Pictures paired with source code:
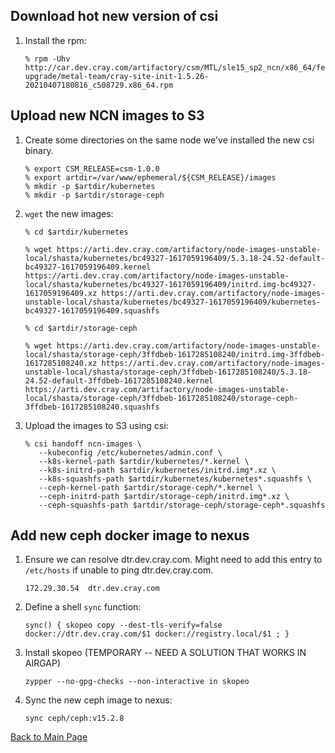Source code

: <h2 id="download-csi">Download hot new version of csi</h2>

1. Install the rpm:

   ```
   % rpm -Uhv http://car.dev.cray.com/artifactory/csm/MTL/sle15_sp2_ncn/x86_64/feature/1.5-upgrade/metal-team/cray-site-init-1.5.26-20210407180816_c508729.x86_64.rpm
   ```

<h2 id="upload-new-images-to-s3">Upload new NCN images to S3</h2>

1. Create some directories on the same node we've installed the new csi binary.

   ```
   % export CSM_RELEASE=csm-1.0.0
   % export artdir=/var/www/ephemeral/${CSM_RELEASE}/images
   % mkdir -p $artdir/kubernetes
   % mkdir -p $artdir/storage-ceph
   ```

2. `wget` the new images:

   ```
   % cd $artdir/kubernetes

   % wget https://arti.dev.cray.com/artifactory/node-images-unstable-local/shasta/kubernetes/bc49327-1617059196409/5.3.18-24.52-default-bc49327-1617059196409.kernel https://arti.dev.cray.com/artifactory/node-images-unstable-local/shasta/kubernetes/bc49327-1617059196409/initrd.img-bc49327-1617059196409.xz https://arti.dev.cray.com/artifactory/node-images-unstable-local/shasta/kubernetes/bc49327-1617059196409/kubernetes-bc49327-1617059196409.squashfs

   % cd $artdir/storage-ceph

   % wget https://arti.dev.cray.com/artifactory/node-images-unstable-local/shasta/storage-ceph/3ffdbeb-1617285108240/initrd.img-3ffdbeb-1617285108240.xz https://arti.dev.cray.com/artifactory/node-images-unstable-local/shasta/storage-ceph/3ffdbeb-1617285108240/5.3.18-24.52-default-3ffdbeb-1617285108240.kernel https://arti.dev.cray.com/artifactory/node-images-unstable-local/shasta/storage-ceph/3ffdbeb-1617285108240/storage-ceph-3ffdbeb-1617285108240.squashfs
   ```

3. Upload the images to S3 using csi:

   ```
   % csi handoff ncn-images \
      --kubeconfig /etc/kubernetes/admin.conf \
      --k8s-kernel-path $artdir/kubernetes/*.kernel \
      --k8s-initrd-path $artdir/kubernetes/initrd.img*.xz \
      --k8s-squashfs-path $artdir/kubernetes/kubernetes*.squashfs \
      --ceph-kernel-path $artdir/storage-ceph/*.kernel \
      --ceph-initrd-path $artdir/storage-ceph/initrd.img*.xz \
      --ceph-squashfs-path $artdir/storage-ceph/storage-ceph*.squashfs
   ```

<h2 id="add-new-ceph-docker-image-to-nexus">Add new ceph docker image to nexus</h2>

1. Ensure we can resolve dtr.dev.cray.com.  Might need to add this entry to `/etc/hosts` if unable to ping dtr.dev.cray.com.

   ```
   172.29.30.54  dtr.dev.cray.com
   ```
2. Define a shell `sync` function:

   ```
   sync() { skopeo copy --dest-tls-verify=false  docker://dtr.dev.cray.com/$1 docker://registry.local/$1 ; }
   ```
3. Install skopeo (TEMPORARY -- NEED A SOLUTION THAT WORKS IN AIRGAP)

   ```
   zypper --no-gpg-checks --non-interactive in skopeo
   ```
4. Sync the new ceph image to nexus:

   ```
   sync ceph/ceph:v15.2.8
   ```

[Back to Main Page](../../README.md)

INSTRUCTIONS TO FOLLOW: Reproduce each line above that contains "nexus".

TASK RESULT:
<h2 id="add-new-ceph-docker-image-to-nexus">Add new ceph docker image to nexus</h2>
4. Sync the new ceph image to nexus:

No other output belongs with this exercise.